Der Sohn Matthias half natürlich mit recht viel Gleichmut beim Einrichten des neuen Heims mit. Und während er die Möbel aufstellte oder die Kartons auspackte, redete er Elisabeth ganz bewusst ständig mit „Miss Mut“ an. „Steht der Schrank so gut, ‚Miss Mut‘? „Wo soll ich das Geschirr einräumen, ‚Miss Mut‘? „Hängt das Bild gerade, ‚Miss Mut‘?“
Irgendwann bekam Elisabeth Wut. „Auch wenn ich jetzt nicht mehr alles allein machen kann — ich bin immer noch deine Mutter! Vergiss das bitte nicht!“, fauchte sie ihren Sohn an.

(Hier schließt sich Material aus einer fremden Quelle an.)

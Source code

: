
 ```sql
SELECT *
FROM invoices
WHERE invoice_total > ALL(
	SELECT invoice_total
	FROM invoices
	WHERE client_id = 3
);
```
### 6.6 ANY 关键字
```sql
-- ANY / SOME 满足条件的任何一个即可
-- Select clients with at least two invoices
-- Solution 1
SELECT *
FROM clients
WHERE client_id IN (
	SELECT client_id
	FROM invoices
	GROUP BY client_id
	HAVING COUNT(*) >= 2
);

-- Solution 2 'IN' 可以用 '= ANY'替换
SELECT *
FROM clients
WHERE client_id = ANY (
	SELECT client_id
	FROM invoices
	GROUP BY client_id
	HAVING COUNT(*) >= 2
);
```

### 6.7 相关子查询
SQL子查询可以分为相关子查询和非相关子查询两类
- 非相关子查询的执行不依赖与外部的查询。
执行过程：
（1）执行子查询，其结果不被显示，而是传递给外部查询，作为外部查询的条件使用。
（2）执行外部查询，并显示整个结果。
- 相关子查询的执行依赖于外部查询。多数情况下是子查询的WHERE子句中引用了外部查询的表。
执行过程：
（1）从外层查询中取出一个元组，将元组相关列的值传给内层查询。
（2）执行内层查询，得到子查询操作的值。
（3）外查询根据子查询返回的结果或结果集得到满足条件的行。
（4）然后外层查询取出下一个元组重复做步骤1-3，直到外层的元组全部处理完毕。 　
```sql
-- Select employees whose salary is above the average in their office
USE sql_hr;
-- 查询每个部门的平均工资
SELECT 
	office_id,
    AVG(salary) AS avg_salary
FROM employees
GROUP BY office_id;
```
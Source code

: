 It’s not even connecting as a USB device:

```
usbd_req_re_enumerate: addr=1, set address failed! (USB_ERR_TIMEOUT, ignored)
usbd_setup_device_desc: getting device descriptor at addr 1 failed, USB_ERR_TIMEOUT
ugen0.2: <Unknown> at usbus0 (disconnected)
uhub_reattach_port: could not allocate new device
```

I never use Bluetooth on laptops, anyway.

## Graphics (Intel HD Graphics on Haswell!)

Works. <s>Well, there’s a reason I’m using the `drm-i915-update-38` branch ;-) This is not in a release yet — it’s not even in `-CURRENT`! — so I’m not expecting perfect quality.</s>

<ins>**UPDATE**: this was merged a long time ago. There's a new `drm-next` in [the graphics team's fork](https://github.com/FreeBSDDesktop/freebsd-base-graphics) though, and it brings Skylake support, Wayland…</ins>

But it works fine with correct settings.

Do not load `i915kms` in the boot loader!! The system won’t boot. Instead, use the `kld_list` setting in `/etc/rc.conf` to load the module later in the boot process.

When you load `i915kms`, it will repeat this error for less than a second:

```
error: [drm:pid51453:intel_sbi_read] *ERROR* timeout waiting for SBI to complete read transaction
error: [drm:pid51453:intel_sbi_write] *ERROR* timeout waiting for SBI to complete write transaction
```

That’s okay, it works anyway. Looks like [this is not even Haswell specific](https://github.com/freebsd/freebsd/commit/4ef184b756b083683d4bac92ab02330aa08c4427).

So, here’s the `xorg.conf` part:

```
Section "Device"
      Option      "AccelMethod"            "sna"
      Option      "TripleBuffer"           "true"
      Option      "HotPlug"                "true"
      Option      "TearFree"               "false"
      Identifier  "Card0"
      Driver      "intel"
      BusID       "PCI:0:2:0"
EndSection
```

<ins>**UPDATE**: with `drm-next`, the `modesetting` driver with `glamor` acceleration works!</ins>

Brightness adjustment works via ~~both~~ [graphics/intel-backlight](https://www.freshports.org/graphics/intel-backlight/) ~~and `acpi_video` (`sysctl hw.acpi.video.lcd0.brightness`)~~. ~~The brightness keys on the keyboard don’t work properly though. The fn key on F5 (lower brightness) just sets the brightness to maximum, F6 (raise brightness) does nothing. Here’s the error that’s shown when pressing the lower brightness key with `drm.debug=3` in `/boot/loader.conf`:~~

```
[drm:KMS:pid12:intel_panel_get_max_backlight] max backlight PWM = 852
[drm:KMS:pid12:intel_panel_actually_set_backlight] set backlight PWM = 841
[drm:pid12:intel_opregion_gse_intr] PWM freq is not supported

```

„Und du vergiss bitte nicht, dass du nicht umsonst ‚Frau Mut‘ bist!“, gab Matthias lächelnd zurück. „Dass du Trauer empfindest, weil viele deiner Lebensträume geplatzt sind, kann ich nachvollziehen. Und das ist auch normal. Aber traue dich, in eine neue Richtung zu denken und dich anders einzurichten — dennoch!“
Elisabeth horchte auf. Sie hinterfragte sich: „Bin ich wirklich als ‚Miss Mut’ in den letzten Wochen voller Missmut durch das Leben gegangen? Das will ich nicht. Mein Sohn hat recht: Auch wenn ich nicht mehr die Freiheit habe, meine Umstände zu ändern — so bleibt mir doch die Freiheit, meine Einstellung zu den Umständen zu ändern! Und das tue ich … ab heute! Mut-will-ich!“
Nach dieser Trauerphase legte Elisabeth nun ihren Wankelmut ab. Sie wollte wagemutig werden. Also suchte sie die Möglichkeiten, die ihr geschenkt wurden, um noch einmal neu anzufangen und etwas anderes aufzubauen als Häuser. Sie trotzte den vielen Herausforderungen und der inneren Armut, die sie eine Zeit lang empfunden hatte. Und genau das schenkte „Frau Mut“ neuen Lebensmut!